Ce recours massif au chômage partiel avait, on s’en souvient, suscité la stupeur dans l’opinion, et la colère de la part des syndicats du groupe. Dans des propos rapportés par France Info, en date du 14 novembre, Dominique Moualek, délégué Force Ouvrière du groupe Carrefour, a notamment dénoncé “un chômage partiel qui est non-adapté”, allant même jusqu’à faire état de la volonté de son syndicat de “dénoncer une fraude au chômage partiel”

Si la fermeture des rayons considérés comme non essentiels de la part du gouvernement a constitué le principal facteur à l’origine de cette décision, les syndicats du groupe n’ont pas manqué de faire état de leur scepticisme du fait de l’ampleur numérique du dispositif ainsi mis en place. “On ne comprend pas pourquoi Carrefour arrive à faire une activité partielle qui concerne 90 000 salariés dans le groupe”, notait Philippe Allard, délégué CGT Carrefour, alors que “seuls les rayons non alimentaires, non essentiels, sont concernés par la fermeture des rayons”. Même son de cloche, avec des propos toutefois plus mesurés de la part de la CFDT qui, tout en soulignant le nécessaire distinguo entre l’activité alimentaire et les activités ressortant du non essentiel estime, par la voix d’Olivier Guivarch, qu’il est “prématuré de faire appel à l’argent public pour baisser le coût du travail”.

Décoller le “sparadrap du CICE”

La mesure est d’autant plus symbolique que le groupe Carrefour est régulièrement critiqué sur le volet de l’emploi, et ce depuis plusieurs années. Des critiques d’autant plus nourries, que Carrefour, avec un peu plus de 115 000 salariés dans l’hexagone, et plus du double à l’international, fait figure de cible idéale du fait de sa masse globale. Si son statut de premier employeur privé, l’expose davantage, que les autres acteurs de la distribution alimentaire française, à ce genre de critiques, les décisions prises par le groupe en 2020 n’ont guère été de nature à dissiper certaines de ces ambiguïtés.

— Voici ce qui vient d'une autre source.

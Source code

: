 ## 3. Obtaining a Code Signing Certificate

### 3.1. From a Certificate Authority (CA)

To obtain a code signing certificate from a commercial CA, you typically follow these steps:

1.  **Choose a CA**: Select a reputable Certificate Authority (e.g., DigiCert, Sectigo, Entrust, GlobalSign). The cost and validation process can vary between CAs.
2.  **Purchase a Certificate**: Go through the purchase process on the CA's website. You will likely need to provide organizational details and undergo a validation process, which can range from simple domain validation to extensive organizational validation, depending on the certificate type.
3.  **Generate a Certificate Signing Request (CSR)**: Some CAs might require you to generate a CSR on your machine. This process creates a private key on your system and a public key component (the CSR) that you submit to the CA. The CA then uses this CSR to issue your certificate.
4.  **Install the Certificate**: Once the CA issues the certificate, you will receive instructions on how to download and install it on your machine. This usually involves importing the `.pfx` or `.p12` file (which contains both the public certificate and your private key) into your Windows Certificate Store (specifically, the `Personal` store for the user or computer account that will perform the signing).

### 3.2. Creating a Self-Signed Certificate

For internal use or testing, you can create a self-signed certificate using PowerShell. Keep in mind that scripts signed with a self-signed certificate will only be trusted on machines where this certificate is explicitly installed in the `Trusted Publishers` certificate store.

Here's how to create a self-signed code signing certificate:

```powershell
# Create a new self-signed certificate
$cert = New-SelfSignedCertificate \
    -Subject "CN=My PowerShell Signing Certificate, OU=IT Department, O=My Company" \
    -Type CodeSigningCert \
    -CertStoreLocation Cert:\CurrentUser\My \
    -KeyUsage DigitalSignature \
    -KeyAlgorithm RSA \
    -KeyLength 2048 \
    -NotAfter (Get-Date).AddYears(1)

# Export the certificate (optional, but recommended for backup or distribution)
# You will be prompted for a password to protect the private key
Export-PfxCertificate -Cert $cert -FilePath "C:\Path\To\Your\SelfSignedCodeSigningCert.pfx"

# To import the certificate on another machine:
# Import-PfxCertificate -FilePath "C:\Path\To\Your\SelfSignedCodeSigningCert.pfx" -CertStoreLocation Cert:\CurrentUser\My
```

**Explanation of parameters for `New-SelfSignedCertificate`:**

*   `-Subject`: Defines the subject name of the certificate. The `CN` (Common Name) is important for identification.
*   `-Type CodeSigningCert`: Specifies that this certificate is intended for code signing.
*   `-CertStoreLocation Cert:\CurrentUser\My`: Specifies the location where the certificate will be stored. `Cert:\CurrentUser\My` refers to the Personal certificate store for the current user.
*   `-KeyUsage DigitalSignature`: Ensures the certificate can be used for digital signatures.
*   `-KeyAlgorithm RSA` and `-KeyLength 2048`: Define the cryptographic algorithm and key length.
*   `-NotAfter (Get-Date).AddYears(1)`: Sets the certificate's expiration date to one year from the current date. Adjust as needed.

Avant la crise du Covid, la polémique autour des 755 millions d’euros perçus par l’enseigne dans le cadre du CICE, et le nombre d’emplois créés (un peu moins de 300), avait longtemps empoisonné les relations du groupe Carrefour avec certaines franges de l’opinion. Il est peu de dire que les déclarations d’Alexandre Bompard sur l’emploi étaient donc tout particulièrement attendues. Pour essayer de faire un trait sur 2020, voire, peut-être, solder enfin l’épisode du CICE, véritable sparadrap du capitaine Haddock, et pour le groupe et pour son président.